Excerpts from a dataset
▬▬▬
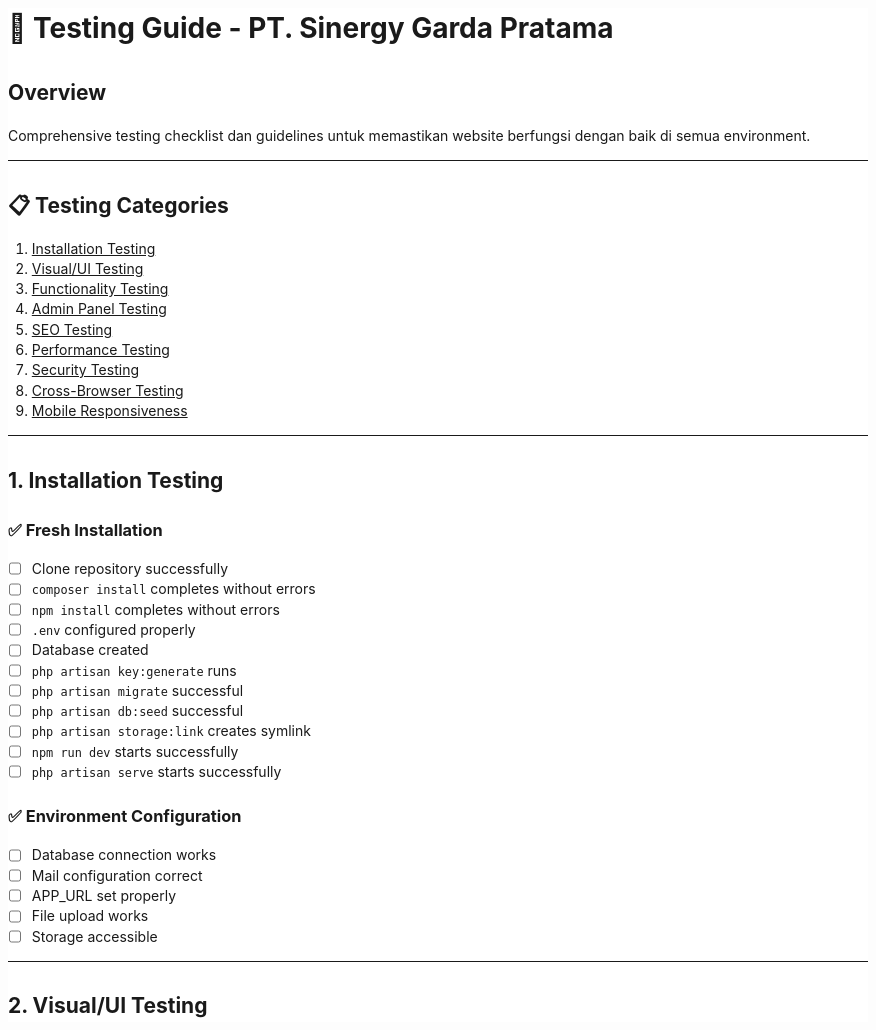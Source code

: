 # 🧪 Testing Guide - PT. Sinergy Garda Pratama

## Overview

Comprehensive testing checklist dan guidelines untuk memastikan website berfungsi dengan baik di semua environment.

---

## 📋 Testing Categories

1. [Installation Testing](#1-installation-testing)
2. [Visual/UI Testing](#2-visualui-testing)
3. [Functionality Testing](#3-functionality-testing)
4. [Admin Panel Testing](#4-admin-panel-testing)
5. [SEO Testing](#5-seo-testing)
6. [Performance Testing](#6-performance-testing)
7. [Security Testing](#7-security-testing)
8. [Cross-Browser Testing](#8-cross-browser-testing)
9. [Mobile Responsiveness](#9-mobile-responsiveness)

---

## 1. Installation Testing

### ✅ Fresh Installation
- [ ] Clone repository successfully
- [ ] `composer install` completes without errors
- [ ] `npm install` completes without errors
- [ ] `.env` configured properly
- [ ] Database created
- [ ] `php artisan key:generate` runs
- [ ] `php artisan migrate` successful
- [ ] `php artisan db:seed` successful
- [ ] `php artisan storage:link` creates symlink
- [ ] `npm run dev` starts successfully
- [ ] `php artisan serve` starts successfully

### ✅ Environment Configuration
- [ ] Database connection works
- [ ] Mail configuration correct
- [ ] APP_URL set properly
- [ ] File upload works
- [ ] Storage accessible

---

## 2. Visual/UI Testing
▬▬▬
Show all lines from the data that contain "works".

- [ ] Database connection works
- [ ] File upload works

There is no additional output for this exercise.